Exercise data START

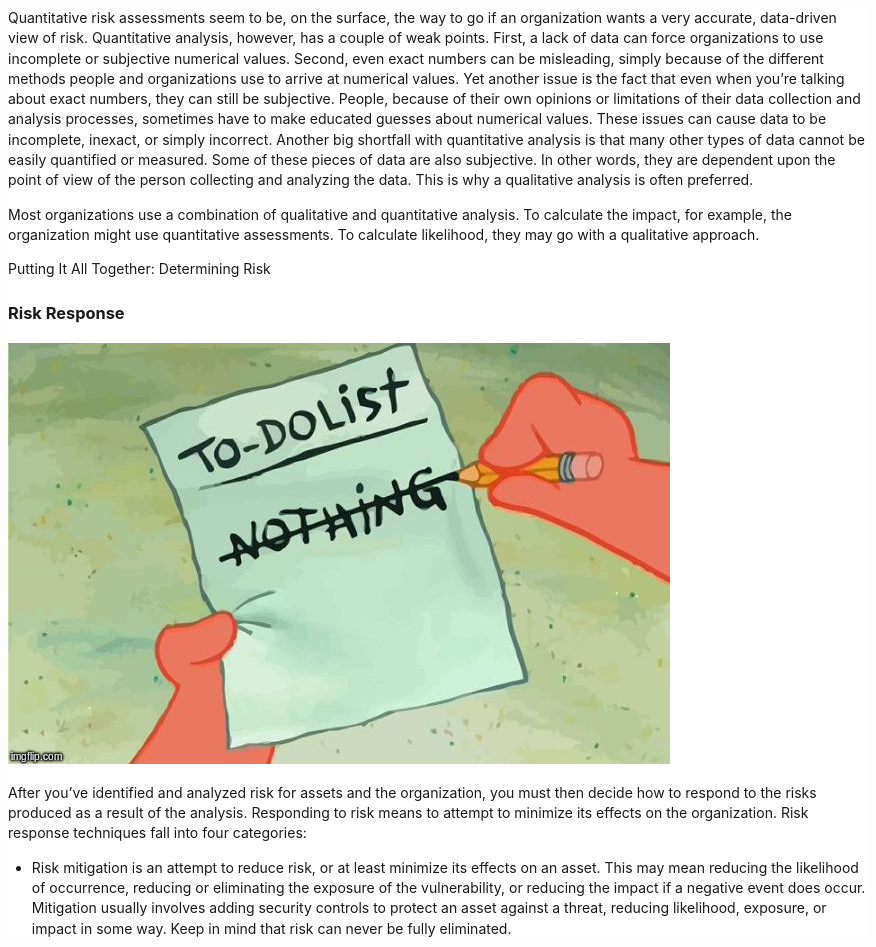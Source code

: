 Quantitative risk assessments seem to be, on the surface, the way to go if an organization wants a very accurate, data-driven view of risk. Quantitative analysis, however, has a couple of weak points. First, a lack of data can force organizations to use incomplete or subjective numerical values. Second, even exact numbers can be misleading, simply because of the different methods people and organizations use to arrive at numerical values. Yet another issue is the fact that even when you’re talking about exact numbers, they can still be subjective. People, because of their own opinions or limitations of their data collection and analysis processes, sometimes have to make educated guesses about numerical values. These issues can cause data to be incomplete, inexact, or simply incorrect. Another big shortfall with quantitative analysis is that many other types of data cannot be easily quantified or measured. Some of these pieces of data are also subjective. In other words, they are dependent upon the point of view of the person collecting and analyzing the data. This is why a qualitative analysis is often preferred.

Most organizations use a combination of qualitative and quantitative analysis. To calculate the impact, for example, the organization might use quantitative assessments. To calculate likelihood, they may go with a qualitative approach.

Putting It All Together: Determining Risk

### Risk Response

![shred2](sponge3.jpg)

After you’ve identified and analyzed risk for assets and the organization, you must then decide how to respond to the risks produced as a result of the analysis. Responding to risk means to attempt to minimize its effects on the organization. Risk response techniques fall into four categories:

* Risk mitigation is an attempt to reduce risk, or at least minimize its effects on an asset. This may mean reducing the likelihood of occurrence, reducing or eliminating the exposure of the vulnerability, or reducing the impact if a negative event does occur. Mitigation usually involves adding security controls to protect an asset against a threat, reducing likelihood, exposure, or impact in some way. Keep in mind that risk can never be fully eliminated.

Exercise data END

Task directions:
What is needed is the number of lines in the data that hold the word "This", with nothing added.

Exercise answer:
2